The Service Provider agrees to make every effort to perform the Services as stipulated in the GTC, in compliance with applicable laws and regulations, and in accordance with professional standards. The Client undertakes to cooperate with the Service Provider and provide all necessary information for the execution of the Services.
Each Party's liability can only be incurred in cases of fault directly attributable to it, and neither Party shall be held liable for damages resulting from the failure of the other Party to fulfill its obligations or an event of force majeure as defined under the 'Force Majeure' clause.
Each Party is only liable for direct, personal, and certain damages suffered by the other Party, explicitly excluding compensation for indirect or intangible damages, such as business losses, operating losses, or loss of revenue.
The maximum amount of damages that can be claimed from a Party is capped as follows:
-For damages related to license distribution or software subscription: six months of subscription fees, with a minimum of twenty thousand euros (€20,000);
-For damages related to one-time support services: the amount paid by the Client at the time of the incident, twenty thousand euros (€20,000).

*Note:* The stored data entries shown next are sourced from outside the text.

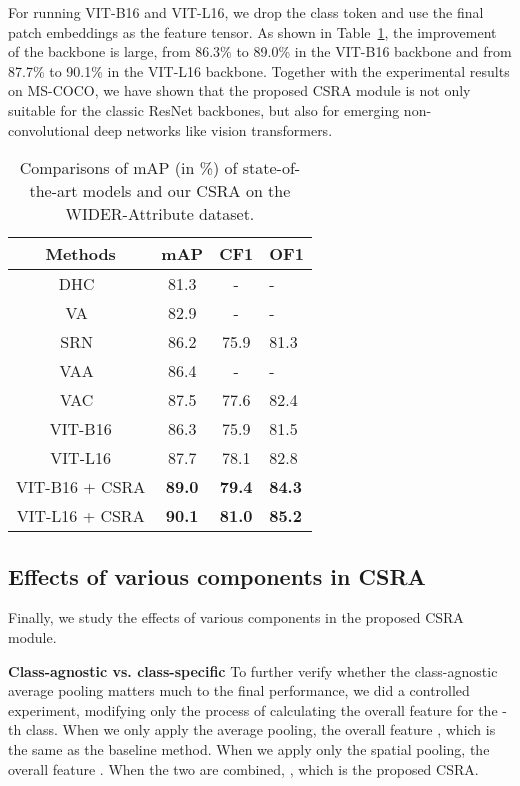 \documentclass[10pt,twocolumn,letterpaper]{article}
\begin{document}
For running VIT-B16 and VIT-L16, we drop the class token and use the final patch embeddings as the feature tensor. As shown in Table~\ref{tab:wider}, the improvement of the backbone is large, from 86.3\% to 89.0\% in the VIT-B16 backbone and from 87.7\% to 90.1\% in the VIT-L16 backbone. Together with the experimental results on MS-COCO, we have shown that the proposed CSRA module is not only suitable for the classic ResNet backbones, but also for emerging non-convolutional deep networks like vision transformers.

\begin{table}
	\caption{Comparisons of mAP (in \%) of state-of-the-art models and our CSRA on the WIDER-Attribute dataset.}
	\label{tab:wider}
	\centering
	\small
		\begin{tabular}{c|c|c|l}
			\hline
			Methods                    & mAP           & CF1           & OF1           \\ \hline\hline
			DHC~\cite{Wider} & 81.3          & -             & -             \\
			VA~\cite{VA_wider}         & 82.9          & -             & -             \\
			SRN~\cite{2017_CVPR_SRN}   & 86.2          & 75.9          & 81.3          \\
			VAA~\cite{2018_ECCV_CAM}       & 86.4          & -             & -             \\
			VAC~\cite{2019_CVPR_VA}    & 87.5          & 77.6          & 82.4          \\
			\hline
			VIT-B16                    & 86.3          & 75.9          & 81.5          \\
			VIT-L16                    & 87.7          & 78.1          & 82.8          \\
			VIT-B16 + CSRA          & \textbf{89.0} & \textbf{79.4} & \textbf{84.3} \\
			VIT-L16 + CSRA          & \textbf{90.1} & \textbf{81.0} & \textbf{85.2} \\
			\hline
		\end{tabular}
\end{table}

\subsection{Effects of various components in CSRA}

Finally, we study the effects of various components in the proposed CSRA module.

\vspace{6pt}\noindent\textbf{Class-agnostic vs. class-specific} To further verify whether the class-agnostic average pooling matters much to the final performance, we did a controlled experiment, modifying only the process of calculating the overall feature for the -th class. When we only apply the average pooling, the overall feature , which is the same as the baseline method. When we apply only the spatial pooling, the overall feature . When the two are combined, , which is the proposed CSRA.
\end{document}
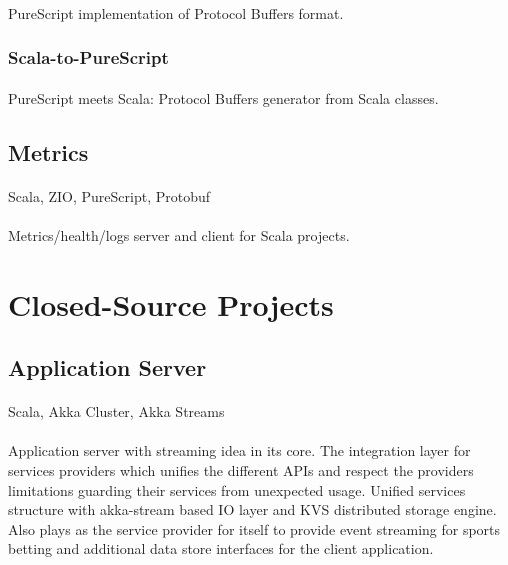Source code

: \paragraph{}
PureScript implementation of Protocol Buffers format.

\subsubsection{Scala-to-PureScript}
\paragraph{}
PureScript meets Scala: Protocol Buffers generator from Scala classes.

\subsection{Metrics}
\paragraph{} Scala, ZIO, PureScript, Protobuf
\paragraph{}
Metrics/health/logs server and client for Scala projects.

\section{Closed-Source Projects}

\subsection{Application Server}
\paragraph{} Scala, Akka Cluster, Akka Streams
\paragraph{}
Application server with streaming idea in its core. The integration layer for services providers which unifies the different APIs and respect the providers limitations guarding their services from unexpected usage. Unified services structure with akka-stream based IO layer and KVS distributed storage engine. Also plays as the service provider for itself to provide event streaming for sports betting and additional data store interfaces for the client application.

This cap applies within the limits of French legal and regulatory conditions, explicitly excluding any claims for bodily injury.
Liability for breaches of obligations by the software publisher is governed by the terms and conditions attached to the publisher’s contractual commitments.
Any contractual liability claim must be brought within two years of the occurrence of the damage, or it will be time-barred.
The Service Provider and the Client agree to maintain the confidentiality of all information exchanged during the execution of the Services.
The Client acknowledges and agrees that Wedocom, the software publishers, and any subcontractors previously disclosed in accordance with applicable legislation may process personal data under the terms of the Personal Data Processing Policy, available here: https://www.wedocom.io/
The GTC shall be governed by French law to the exclusion of any other law.
Any dispute arising out of the application or interpretation of the GTC which cannot be settled amicably shall be submitted to the exclusive jurisdiction of the Commercial Court of Paris, even in the case of multiple defendants, third party claims or summary proceedings.
The parties agree that the attempt to find an amicable solution is a mandatory condition before resorting to legal proceedings. Failure to comply with this clause may be invoked by either party as a bar to proceedings.
To this end, the diligent party shall notify the other party in writing of the dispute and the terms of its claim. The notifying party may refer the matter to an independent mediator, such as the Médiateur des entreprises. If a paid mediator is chosen, the costs of the mediation shall be borne by the notifying Party. Upon receipt of the notice, the Parties will have 30 calendar days to negotiate in good faith to reach an amicable resolution.
If no amicable solution is reached by the end of this period, the Parties may refer the matter to the courts.
For disputes relating to breaches of the Publishers' legal terms and conditions, the rules on jurisdiction and choice of law are those set out in the Publishers'respective terms and conditions.
These GTC are drafted in French. Any translation into another language is provided for convenience only. In the event of any discrepancy or inconsistency between the French version and any translated version, the French version shall prevail and be binding.